Aerobic Exercises. Get started with Daily Walking

Source: Mayo Clinic

Aerobic exercise is important for living a healthier and longer life. Regular aerobic exercises can help improve blood circulation, reduces fat, minimizes health risks, boosts your mood and strengthens the heart. They play a vital role in both the physical and mental well-being of individuals. Furthermore, improved blood circulation helps heals joint pains.

A few exercises you can try

A total of 150 minutes of low-intensity aerobic exercises or 75 minutes of high-intensity exercise should be done in a week to keep your body fit and healthy. It is not necessary to do the exercise all at one time. It can be done in 10-minute increments throughout the week.

Interval training has gained popularity in recent years. It requires you to exercise for short periods but with varying intensity. Interval training that includes 60 to 90 seconds of exercise helps to bring your heart rate up and burn more calories. There are a number of aerobic exercises such as walking, bicycling, jumping rope, swimming, Zumba, and jogging, etc. you can try out.

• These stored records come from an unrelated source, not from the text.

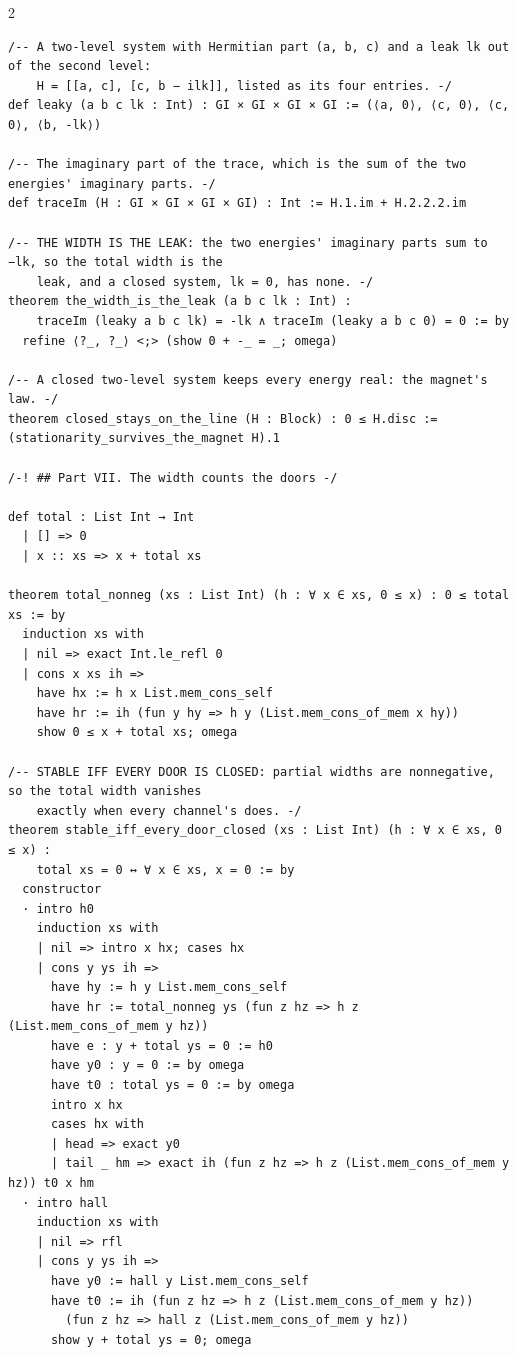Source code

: \documentclass[10pt]{article}
\begin{document}
\begin{multicols}{2}
\begin{Verbatim}[fontsize=\fontsize{5.9}{6.8}\selectfont,breaklines,breakanywhere,breaksymbolleft={}]
/-- A two-level system with Hermitian part (a, b, c) and a leak lk out of the second level:
    H = [[a, c], [c, b − ilk]], listed as its four entries. -/
def leaky (a b c lk : Int) : GI × GI × GI × GI := (⟨a, 0⟩, ⟨c, 0⟩, ⟨c, 0⟩, ⟨b, -lk⟩)

/-- The imaginary part of the trace, which is the sum of the two energies' imaginary parts. -/
def traceIm (H : GI × GI × GI × GI) : Int := H.1.im + H.2.2.2.im

/-- THE WIDTH IS THE LEAK: the two energies' imaginary parts sum to −lk, so the total width is the
    leak, and a closed system, lk = 0, has none. -/
theorem the_width_is_the_leak (a b c lk : Int) :
    traceIm (leaky a b c lk) = -lk ∧ traceIm (leaky a b c 0) = 0 := by
  refine ⟨?_, ?_⟩ <;> (show 0 + -_ = _; omega)

/-- A closed two-level system keeps every energy real: the magnet's law. -/
theorem closed_stays_on_the_line (H : Block) : 0 ≤ H.disc := (stationarity_survives_the_magnet H).1

/-! ## Part VII. The width counts the doors -/

def total : List Int → Int
  | [] => 0
  | x :: xs => x + total xs

theorem total_nonneg (xs : List Int) (h : ∀ x ∈ xs, 0 ≤ x) : 0 ≤ total xs := by
  induction xs with
  | nil => exact Int.le_refl 0
  | cons x xs ih =>
    have hx := h x List.mem_cons_self
    have hr := ih (fun y hy => h y (List.mem_cons_of_mem x hy))
    show 0 ≤ x + total xs; omega

/-- STABLE IFF EVERY DOOR IS CLOSED: partial widths are nonnegative, so the total width vanishes
    exactly when every channel's does. -/
theorem stable_iff_every_door_closed (xs : List Int) (h : ∀ x ∈ xs, 0 ≤ x) :
    total xs = 0 ↔ ∀ x ∈ xs, x = 0 := by
  constructor
  · intro h0
    induction xs with
    | nil => intro x hx; cases hx
    | cons y ys ih =>
      have hy := h y List.mem_cons_self
      have hr := total_nonneg ys (fun z hz => h z (List.mem_cons_of_mem y hz))
      have e : y + total ys = 0 := h0
      have y0 : y = 0 := by omega
      have t0 : total ys = 0 := by omega
      intro x hx
      cases hx with
      | head => exact y0
      | tail _ hm => exact ih (fun z hz => h z (List.mem_cons_of_mem y hz)) t0 x hm
  · intro hall
    induction xs with
    | nil => rfl
    | cons y ys ih =>
      have y0 := hall y List.mem_cons_self
      have t0 := ih (fun z hz => h z (List.mem_cons_of_mem y hz))
        (fun z hz => hall z (List.mem_cons_of_mem y hz))
      show y + total ys = 0; omega


\end{Verbatim}
\end{multicols}
\end{document}
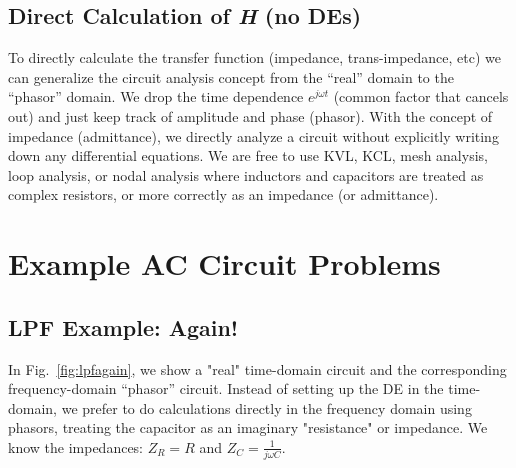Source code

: 
\subsection{Direct Calculation of \textit{H} (no DEs)}

To directly calculate the transfer function (impedance, trans-impedance, etc) we can generalize the circuit analysis concept from the “real” domain to the “phasor” domain.   We drop the time dependence $e^{j\omega t}$ (common factor that cancels out) and just keep track of amplitude and phase (phasor).  With the concept of impedance (admittance), we directly analyze a circuit without explicitly writing down any differential equations.  We are free to use KVL, KCL, mesh analysis, loop analysis, or nodal analysis where inductors and capacitors are treated as complex resistors, or more correctly as an impedance (or admittance).



\section{Example AC Circuit Problems}






\subsection{LPF Example: Again!}

In Fig.~\ref{fig:lpfagain}, we show a "real"  time-domain circuit and the corresponding frequency-domain “phasor” circuit.   Instead of setting up the DE in the time-domain, we prefer to do calculations directly in the frequency domain using phasors, treating the capacitor as an imaginary "resistance" or impedance.     We know the impedances: ${Z_R} = R $ and $ {Z_C} = \frac{1}{{j\omega C}}$.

If you are just starting an exercise program, walking is a great aerobic exercise to start. It is natural, simple, and safe. A lot of people prefer walking because it does not require special classes or a professional trainer. You only require a pair of comfortable walking shoes and commitment to exercise daily. You can walk to a nearby park to relax your mind as well.

Helpful tips

Whenever you start an exercise program, it is important to go easy and slow. Trying to do it all in a day or over-working your body will not produce sustainable results. You may lose your motivation quickly and abandon the exercise program altogether.

The same rules apply when you start a daily walking program. Start by walking five to 10 minutes a day and then slowly increase the time, allowing your muscles to gain strength in a progressive manner. Gradually increase the time you walk each day.